Another positive day for sterling

By Smart Currency July 13th, 2016

Brexit fears undermining sterling against the euro and US dollar

It was another positive day for sterling yesterday as the pound strengthened against currencies like the euro – although not to pre-Referendum result levels. However, with the vast amount of uncertainty around the terms of the UK’s upcoming Brexit, currency markets are unlikely to stabilise significantly. Tomorrow, we have a key Bank of England meeting which could reduce interest rates even further and/or an increase in the UK’s programme of quantitative easing which will likely increase movement in sterling in the period up to the post meeting announcement, and, will certainly cause some movement post the announcement. Which way is very difficult to predict.

Positive day for sterling

Tuesday was a positive day for sterling which saw it push close to recent highs against both the euro and US dollar as confirmation that Theresa May will take over as Prime Minister continued to buoy markets. Sterling gained nearly three cents against the US dollar on Tuesday, adding to the previous day’s gains when Andrea Leadsom pulled out of the campaign to become Conservative leader. The gain against the euro was also significant. Sterling did come under some pressure as Bank of England (BoE) Governor Mark Carney was forced to defend his the central bank’s dire warnings on the effect a Brexit could have on the UK economy.

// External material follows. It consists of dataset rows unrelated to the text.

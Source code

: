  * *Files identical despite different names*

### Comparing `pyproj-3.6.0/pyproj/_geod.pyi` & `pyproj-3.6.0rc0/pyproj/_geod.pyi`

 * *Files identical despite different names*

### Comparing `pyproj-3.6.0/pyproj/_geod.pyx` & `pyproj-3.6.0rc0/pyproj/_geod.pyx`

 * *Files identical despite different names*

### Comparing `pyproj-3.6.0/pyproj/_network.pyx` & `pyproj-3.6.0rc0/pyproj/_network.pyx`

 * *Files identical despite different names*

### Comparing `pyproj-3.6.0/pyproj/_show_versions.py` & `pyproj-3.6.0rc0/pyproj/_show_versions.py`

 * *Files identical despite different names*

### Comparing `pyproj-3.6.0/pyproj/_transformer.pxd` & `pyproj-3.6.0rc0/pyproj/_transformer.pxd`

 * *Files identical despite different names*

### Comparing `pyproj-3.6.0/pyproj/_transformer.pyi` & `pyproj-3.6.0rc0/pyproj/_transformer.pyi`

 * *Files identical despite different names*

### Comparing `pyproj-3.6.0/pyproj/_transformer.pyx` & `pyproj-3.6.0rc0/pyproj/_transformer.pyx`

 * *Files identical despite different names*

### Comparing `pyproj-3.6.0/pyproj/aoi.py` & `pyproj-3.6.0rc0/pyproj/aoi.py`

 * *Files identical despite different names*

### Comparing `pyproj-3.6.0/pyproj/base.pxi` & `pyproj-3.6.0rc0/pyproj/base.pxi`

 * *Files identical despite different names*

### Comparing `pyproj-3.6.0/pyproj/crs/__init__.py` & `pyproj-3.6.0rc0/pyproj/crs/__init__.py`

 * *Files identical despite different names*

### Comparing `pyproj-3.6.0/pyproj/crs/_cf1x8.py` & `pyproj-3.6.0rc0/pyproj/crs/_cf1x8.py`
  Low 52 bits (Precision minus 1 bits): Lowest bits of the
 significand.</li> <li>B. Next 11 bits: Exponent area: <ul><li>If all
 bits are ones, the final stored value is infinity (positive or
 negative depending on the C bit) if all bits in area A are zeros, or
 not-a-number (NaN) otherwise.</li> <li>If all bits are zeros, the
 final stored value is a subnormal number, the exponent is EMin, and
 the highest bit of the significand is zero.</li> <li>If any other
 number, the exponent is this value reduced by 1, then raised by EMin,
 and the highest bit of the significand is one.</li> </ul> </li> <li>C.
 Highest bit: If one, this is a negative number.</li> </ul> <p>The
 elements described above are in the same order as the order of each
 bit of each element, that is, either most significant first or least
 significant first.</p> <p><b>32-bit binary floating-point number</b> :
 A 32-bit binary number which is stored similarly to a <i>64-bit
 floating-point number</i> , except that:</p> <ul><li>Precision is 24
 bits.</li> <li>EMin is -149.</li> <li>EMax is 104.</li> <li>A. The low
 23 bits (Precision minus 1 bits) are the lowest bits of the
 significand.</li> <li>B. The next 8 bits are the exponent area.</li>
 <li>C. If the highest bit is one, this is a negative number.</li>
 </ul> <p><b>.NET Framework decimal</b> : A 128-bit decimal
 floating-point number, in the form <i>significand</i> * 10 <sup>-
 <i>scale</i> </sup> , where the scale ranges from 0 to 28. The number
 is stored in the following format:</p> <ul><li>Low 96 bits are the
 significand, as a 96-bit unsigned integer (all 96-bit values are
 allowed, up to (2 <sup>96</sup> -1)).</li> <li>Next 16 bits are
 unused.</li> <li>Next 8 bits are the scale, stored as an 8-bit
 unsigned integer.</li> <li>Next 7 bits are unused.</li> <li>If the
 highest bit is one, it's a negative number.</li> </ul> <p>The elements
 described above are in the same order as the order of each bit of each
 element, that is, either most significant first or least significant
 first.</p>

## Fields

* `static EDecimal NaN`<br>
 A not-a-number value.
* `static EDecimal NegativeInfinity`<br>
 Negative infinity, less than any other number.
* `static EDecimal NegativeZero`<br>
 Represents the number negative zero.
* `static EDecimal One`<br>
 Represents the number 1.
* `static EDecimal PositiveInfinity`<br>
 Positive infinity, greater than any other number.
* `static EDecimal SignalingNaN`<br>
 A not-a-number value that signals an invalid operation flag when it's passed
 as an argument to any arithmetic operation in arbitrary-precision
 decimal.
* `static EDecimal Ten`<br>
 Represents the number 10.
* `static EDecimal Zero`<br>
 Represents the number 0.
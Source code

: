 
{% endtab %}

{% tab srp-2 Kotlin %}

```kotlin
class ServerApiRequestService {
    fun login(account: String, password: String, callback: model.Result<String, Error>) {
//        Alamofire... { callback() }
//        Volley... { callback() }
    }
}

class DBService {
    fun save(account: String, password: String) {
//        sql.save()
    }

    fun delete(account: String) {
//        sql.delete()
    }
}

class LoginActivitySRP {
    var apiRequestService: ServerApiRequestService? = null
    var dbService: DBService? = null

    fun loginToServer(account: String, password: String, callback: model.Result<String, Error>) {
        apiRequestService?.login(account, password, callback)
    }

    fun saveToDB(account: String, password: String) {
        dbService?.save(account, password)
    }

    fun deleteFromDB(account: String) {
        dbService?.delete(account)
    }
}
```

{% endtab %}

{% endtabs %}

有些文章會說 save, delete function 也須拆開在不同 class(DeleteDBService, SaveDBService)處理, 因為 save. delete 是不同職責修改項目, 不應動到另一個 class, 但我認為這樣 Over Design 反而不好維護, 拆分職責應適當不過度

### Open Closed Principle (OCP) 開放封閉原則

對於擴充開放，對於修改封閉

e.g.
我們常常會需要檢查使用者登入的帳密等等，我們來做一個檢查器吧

Little in the way of economic data is expected today, but sterling could find itself under some selling pressure ahead of the BoE’s latest interest rates decision tomorrow. With a consensus opinion that  we are likely to see an interest rate cut in the near future, investors will be awaiting this announcement with anticipation and perhaps some trepidation as we could see some additional quantitative easing also brought into play. In theory, both of these outcomes should weaken sterling but in these difficult times decisive action may be viewed as a positive. We will fine our tomorrow around mid-day.

Euro weakens against sterling

Despite stronger-than-forecast German Wholesale Price Index (WPI) data,  the euro lost 1.5 cents against sterling yesterday. This was predominantly due to British politics driving strength in the pound. The euro remained mostly unchanged against the US dollar, which was to be expected on a day lacking significant data releases.

Today sees a dearth of data being released from the EU, leaving the currency susceptible to volatility caused by a number of important data releases from the US, as well as ongoing Brexit-related uncertainty in the UK.

If you are looking to buy or sell euros, we suggest contacting your trader now for live rates, news and currency purchasing strategies.

Hints of inflation fall from US

It was a quiet day for the US dollar in terms of data, with movement again being dictated by sterling. The only major data release we experienced on Tuesday were JOLTS JOB Opportunities, which fell slightly against the previous month, more than what was expected. We also had US Federal Reserve Members Tarullo and Bullard speak, in which nothing of note was mentioned.

It is a very similar story again today, with minimal data releases due. We will, however, see import price figures, which are expected to fall slightly from the previous month. If this does happen investors may question whether the inflation rate could follow suit.